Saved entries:
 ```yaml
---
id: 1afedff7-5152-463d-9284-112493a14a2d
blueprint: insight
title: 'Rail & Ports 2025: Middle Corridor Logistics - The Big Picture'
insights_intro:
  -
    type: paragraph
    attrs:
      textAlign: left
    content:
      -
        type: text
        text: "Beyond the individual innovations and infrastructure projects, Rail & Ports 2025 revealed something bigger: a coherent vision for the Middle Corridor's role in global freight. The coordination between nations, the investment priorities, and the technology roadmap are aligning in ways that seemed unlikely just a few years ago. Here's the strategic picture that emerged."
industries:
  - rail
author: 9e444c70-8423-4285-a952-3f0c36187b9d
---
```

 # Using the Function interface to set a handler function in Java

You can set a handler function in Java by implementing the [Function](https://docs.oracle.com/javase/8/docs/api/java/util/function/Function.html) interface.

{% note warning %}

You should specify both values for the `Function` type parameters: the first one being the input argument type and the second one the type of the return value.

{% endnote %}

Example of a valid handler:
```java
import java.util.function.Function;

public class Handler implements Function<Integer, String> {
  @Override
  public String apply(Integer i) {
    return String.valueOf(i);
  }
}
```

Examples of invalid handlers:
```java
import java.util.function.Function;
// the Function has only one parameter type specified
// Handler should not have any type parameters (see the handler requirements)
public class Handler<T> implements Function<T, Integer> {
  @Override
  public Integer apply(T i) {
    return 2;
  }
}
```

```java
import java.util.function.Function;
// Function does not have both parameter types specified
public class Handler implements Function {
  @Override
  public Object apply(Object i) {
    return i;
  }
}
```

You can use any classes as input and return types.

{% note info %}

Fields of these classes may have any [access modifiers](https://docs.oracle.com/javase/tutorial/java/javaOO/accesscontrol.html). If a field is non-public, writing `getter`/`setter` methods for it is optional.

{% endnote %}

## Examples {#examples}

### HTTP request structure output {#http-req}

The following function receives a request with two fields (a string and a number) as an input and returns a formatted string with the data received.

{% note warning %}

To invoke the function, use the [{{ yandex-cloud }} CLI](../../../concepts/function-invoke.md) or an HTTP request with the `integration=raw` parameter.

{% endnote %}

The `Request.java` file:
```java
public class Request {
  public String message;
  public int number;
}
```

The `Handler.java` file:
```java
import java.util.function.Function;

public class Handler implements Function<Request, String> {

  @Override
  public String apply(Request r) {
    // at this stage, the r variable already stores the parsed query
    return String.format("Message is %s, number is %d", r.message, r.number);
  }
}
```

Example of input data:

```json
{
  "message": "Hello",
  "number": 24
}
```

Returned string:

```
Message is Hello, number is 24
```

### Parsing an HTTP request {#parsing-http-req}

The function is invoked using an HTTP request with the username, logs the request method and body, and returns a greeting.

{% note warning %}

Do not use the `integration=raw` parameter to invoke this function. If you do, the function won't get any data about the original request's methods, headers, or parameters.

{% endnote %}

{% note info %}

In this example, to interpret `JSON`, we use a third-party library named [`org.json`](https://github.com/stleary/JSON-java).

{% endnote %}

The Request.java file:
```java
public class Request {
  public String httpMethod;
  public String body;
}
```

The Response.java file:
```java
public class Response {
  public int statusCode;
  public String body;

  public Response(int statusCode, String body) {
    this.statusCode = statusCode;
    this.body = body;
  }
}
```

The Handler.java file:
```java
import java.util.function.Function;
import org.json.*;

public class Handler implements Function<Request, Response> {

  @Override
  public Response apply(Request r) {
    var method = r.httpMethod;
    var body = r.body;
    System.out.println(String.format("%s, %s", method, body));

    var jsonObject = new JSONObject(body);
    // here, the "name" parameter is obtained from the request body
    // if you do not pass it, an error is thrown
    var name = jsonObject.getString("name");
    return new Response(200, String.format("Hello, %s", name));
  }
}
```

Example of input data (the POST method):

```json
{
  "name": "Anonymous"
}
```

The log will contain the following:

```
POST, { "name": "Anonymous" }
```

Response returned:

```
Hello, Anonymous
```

§ Work instructions
Look through the entries above; copy every line holding the string "POST".

§ Task response
Example of input data (the POST method):
POST, { "name": "Anonymous" }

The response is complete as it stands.